Manual players often eyeball the navball and estimate insertion by watching periapsis rise. That approach is intuitive and fun, but scripting demands deterministic logic. Once your kOS routine is based on vis-viva and the rocket equation, it becomes transferable across launch vehicles and destinations. You can re-use the same control logic for Kerbin ascent, Mun orbit insertion, Duna parking orbits, or even periapsis circularization after aerobraking adjustments.

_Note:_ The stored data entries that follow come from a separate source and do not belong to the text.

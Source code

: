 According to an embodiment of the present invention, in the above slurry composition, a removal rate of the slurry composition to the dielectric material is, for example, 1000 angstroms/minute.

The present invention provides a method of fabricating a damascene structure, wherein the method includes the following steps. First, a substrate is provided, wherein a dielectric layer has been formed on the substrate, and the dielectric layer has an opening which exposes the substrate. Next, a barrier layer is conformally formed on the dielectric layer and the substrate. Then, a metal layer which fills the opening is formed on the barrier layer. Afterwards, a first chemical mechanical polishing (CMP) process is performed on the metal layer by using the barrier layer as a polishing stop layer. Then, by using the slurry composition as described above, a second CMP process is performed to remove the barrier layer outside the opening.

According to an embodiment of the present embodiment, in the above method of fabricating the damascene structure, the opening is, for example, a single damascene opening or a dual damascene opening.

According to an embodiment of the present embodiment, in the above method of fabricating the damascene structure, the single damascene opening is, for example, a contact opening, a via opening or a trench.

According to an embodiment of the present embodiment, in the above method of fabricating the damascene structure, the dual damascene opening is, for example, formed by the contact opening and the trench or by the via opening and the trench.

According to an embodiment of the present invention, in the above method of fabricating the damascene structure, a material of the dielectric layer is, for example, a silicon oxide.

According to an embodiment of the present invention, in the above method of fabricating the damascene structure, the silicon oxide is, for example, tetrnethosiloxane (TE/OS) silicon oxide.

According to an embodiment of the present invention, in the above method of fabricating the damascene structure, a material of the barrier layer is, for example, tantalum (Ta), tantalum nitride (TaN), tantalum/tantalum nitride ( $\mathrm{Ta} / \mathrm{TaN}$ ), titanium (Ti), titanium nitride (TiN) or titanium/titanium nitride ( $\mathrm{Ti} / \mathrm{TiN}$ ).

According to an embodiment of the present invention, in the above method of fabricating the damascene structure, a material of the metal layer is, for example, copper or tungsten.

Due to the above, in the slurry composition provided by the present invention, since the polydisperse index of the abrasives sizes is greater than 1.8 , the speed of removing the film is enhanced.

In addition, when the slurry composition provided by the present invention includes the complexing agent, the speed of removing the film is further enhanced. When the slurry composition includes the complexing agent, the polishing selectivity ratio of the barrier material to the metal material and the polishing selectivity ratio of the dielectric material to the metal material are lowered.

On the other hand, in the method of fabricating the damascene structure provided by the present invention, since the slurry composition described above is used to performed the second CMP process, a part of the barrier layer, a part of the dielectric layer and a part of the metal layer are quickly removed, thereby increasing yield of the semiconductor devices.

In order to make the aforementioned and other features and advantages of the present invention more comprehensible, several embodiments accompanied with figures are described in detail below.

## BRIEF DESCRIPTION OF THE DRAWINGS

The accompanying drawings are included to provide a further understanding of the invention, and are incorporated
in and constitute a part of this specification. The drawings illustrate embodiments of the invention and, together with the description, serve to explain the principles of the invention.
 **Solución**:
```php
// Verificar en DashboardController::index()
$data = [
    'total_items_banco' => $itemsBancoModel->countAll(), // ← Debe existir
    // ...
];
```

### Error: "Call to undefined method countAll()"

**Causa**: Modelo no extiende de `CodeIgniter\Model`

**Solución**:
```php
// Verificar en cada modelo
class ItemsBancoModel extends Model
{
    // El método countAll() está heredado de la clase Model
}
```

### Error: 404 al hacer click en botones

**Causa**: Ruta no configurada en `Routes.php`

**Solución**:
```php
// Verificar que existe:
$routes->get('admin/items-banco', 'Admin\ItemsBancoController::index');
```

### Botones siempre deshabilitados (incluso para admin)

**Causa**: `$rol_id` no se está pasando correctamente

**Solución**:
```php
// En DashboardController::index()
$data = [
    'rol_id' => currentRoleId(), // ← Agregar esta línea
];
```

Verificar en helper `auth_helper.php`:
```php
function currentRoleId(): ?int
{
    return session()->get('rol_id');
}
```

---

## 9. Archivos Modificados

Authoritative Orbital Mechanics References

If you want to validate the physics behind your KSP calculations, these public references are excellent:

• NASA Glenn Research Center: Specific Impulse
• NASA JPL Solar System Dynamics: Astronomical and Physical Parameters
• MIT: Orbital Energy and Velocity Concepts

Even though KSP uses a scaled solar system, the same mathematical framework applies. That is why players who learn orbital mechanics through KSP often find real aerospace references surprisingly readable. The main difference is just the planetary constants.

Best Practices for Better Circularization Performance

• Launch with a smooth gravity turn so less delta-v is needed at apoapsis.
• Use upper stages with good vacuum Isp for orbital insertion burns.
• Center the burn on the apsis, especially when thrust is low.
• Recompute after staging if vessel mass or thrust changes materially.
• Keep your parking orbit high enough to avoid atmospheric drag on bodies with atmospheres.
• Prefer direct body parameter reads over hard-coded values when scripting.

Final Takeaway

To calculate circularization in KSP with kOS, you need two pieces of math: vis-viva to determine how fast you are moving at the burn point and the circular orbit formula to determine how fast you should be moving there. The difference is your required delta-v. Once you have delta-v, the rocket equation gives you a practical burn-time estimate. That pair of calculations is the foundation of a professional-grade autopilot script. Learn them once, implement them cleanly, and you will have a reusable orbit insertion method for nearly every mission profile in the game.

The calculator above gives you a fast mission-planning estimate, but it also doubles as a debugging tool for your automation. Compare your kOS output against it, verify your units, and tune your burn timing. Once the numbers agree, your script will stop guessing and start flying like it understands orbital mechanics.